**Problem statement:** Retype every entry below without any change.

Extracted data entries:
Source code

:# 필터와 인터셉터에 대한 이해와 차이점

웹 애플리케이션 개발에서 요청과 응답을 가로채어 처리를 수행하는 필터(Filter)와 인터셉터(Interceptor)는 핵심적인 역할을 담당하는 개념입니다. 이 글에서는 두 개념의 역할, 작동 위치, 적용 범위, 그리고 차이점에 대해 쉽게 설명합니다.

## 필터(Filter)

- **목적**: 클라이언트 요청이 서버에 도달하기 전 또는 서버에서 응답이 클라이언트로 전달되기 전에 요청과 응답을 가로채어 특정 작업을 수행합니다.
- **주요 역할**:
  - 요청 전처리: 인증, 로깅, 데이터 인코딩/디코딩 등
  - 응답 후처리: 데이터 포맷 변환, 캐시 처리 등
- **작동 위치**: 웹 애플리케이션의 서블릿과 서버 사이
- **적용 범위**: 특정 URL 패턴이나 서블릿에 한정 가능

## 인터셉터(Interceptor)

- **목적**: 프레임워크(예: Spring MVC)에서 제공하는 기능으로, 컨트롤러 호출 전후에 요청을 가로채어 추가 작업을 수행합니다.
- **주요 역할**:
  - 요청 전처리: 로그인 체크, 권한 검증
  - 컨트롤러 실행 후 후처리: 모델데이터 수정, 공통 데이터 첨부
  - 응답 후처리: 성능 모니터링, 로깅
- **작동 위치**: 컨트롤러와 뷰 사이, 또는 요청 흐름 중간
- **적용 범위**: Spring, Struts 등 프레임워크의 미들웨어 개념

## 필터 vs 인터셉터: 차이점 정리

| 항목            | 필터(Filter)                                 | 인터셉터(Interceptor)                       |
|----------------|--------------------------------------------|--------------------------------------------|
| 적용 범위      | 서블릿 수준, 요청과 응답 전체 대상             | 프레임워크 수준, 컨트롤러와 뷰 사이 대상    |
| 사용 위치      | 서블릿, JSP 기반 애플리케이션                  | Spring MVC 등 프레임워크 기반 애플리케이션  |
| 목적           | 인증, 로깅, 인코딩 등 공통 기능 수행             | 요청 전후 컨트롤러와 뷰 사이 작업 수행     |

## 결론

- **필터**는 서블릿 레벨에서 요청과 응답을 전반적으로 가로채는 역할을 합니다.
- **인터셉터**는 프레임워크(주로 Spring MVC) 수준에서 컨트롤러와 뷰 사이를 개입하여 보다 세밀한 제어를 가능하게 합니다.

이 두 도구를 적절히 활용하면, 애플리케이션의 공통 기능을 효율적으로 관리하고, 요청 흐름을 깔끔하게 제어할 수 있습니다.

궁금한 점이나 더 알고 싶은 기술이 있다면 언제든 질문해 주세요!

**Solution to the exercise:**
Source code

:# 필터와 인터셉터에 대한 이해와 차이점

웹 애플리케이션 개발에서 요청과 응답을 가로채어 처리를 수행하는 필터(Filter)와 인터셉터(Interceptor)는 핵심적인 역할을 담당하는 개념입니다. 이 글에서는 두 개념의 역할, 작동 위치, 적용 범위, 그리고 차이점에 대해 쉽게 설명합니다.

## 필터(Filter)

- **목적**: 클라이언트 요청이 서버에 도달하기 전 또는 서버에서 응답이 클라이언트로 전달되기 전에 요청과 응답을 가로채어 특정 작업을 수행합니다.
- **주요 역할**:
  - 요청 전처리: 인증, 로깅, 데이터 인코딩/디코딩 등
  - 응답 후처리: 데이터 포맷 변환, 캐시 처리 등
- **작동 위치**: 웹 애플리케이션의 서블릿과 서버 사이
- **적용 범위**: 특정 URL 패턴이나 서블릿에 한정 가능

## 인터셉터(Interceptor)

- **목적**: 프레임워크(예: Spring MVC)에서 제공하는 기능으로, 컨트롤러 호출 전후에 요청을 가로채어 추가 작업을 수행합니다.
- **주요 역할**:
  - 요청 전처리: 로그인 체크, 권한 검증
  - 컨트롤러 실행 후 후처리: 모델데이터 수정, 공통 데이터 첨부
  - 응답 후처리: 성능 모니터링, 로깅
- **작동 위치**: 컨트롤러와 뷰 사이, 또는 요청 흐름 중간
- **적용 범위**: Spring, Struts 등 프레임워크의 미들웨어 개념

## 필터 vs 인터셉터: 차이점 정리

| 항목            | 필터(Filter)                                 | 인터셉터(Interceptor)                       |
|----------------|--------------------------------------------|--------------------------------------------|
| 적용 범위      | 서블릿 수준, 요청과 응답 전체 대상             | 프레임워크 수준, 컨트롤러와 뷰 사이 대상    |
| 사용 위치      | 서블릿, JSP 기반 애플리케이션                  | Spring MVC 등 프레임워크 기반 애플리케이션  |
| 목적           | 인증, 로깅, 인코딩 등 공통 기능 수행             | 요청 전후 컨트롤러와 뷰 사이 작업 수행     |

## 결론

- **필터**는 서블릿 레벨에서 요청과 응답을 전반적으로 가로채는 역할을 합니다.
- **인터셉터**는 프레임워크(주로 Spring MVC) 수준에서 컨트롤러와 뷰 사이를 개입하여 보다 세밀한 제어를 가능하게 합니다.

이 두 도구를 적절히 활용하면, 애플리케이션의 공통 기능을 효율적으로 관리하고, 요청 흐름을 깔끔하게 제어할 수 있습니다.

궁금한 점이나 더 알고 싶은 기술이 있다면 언제든 질문해 주세요!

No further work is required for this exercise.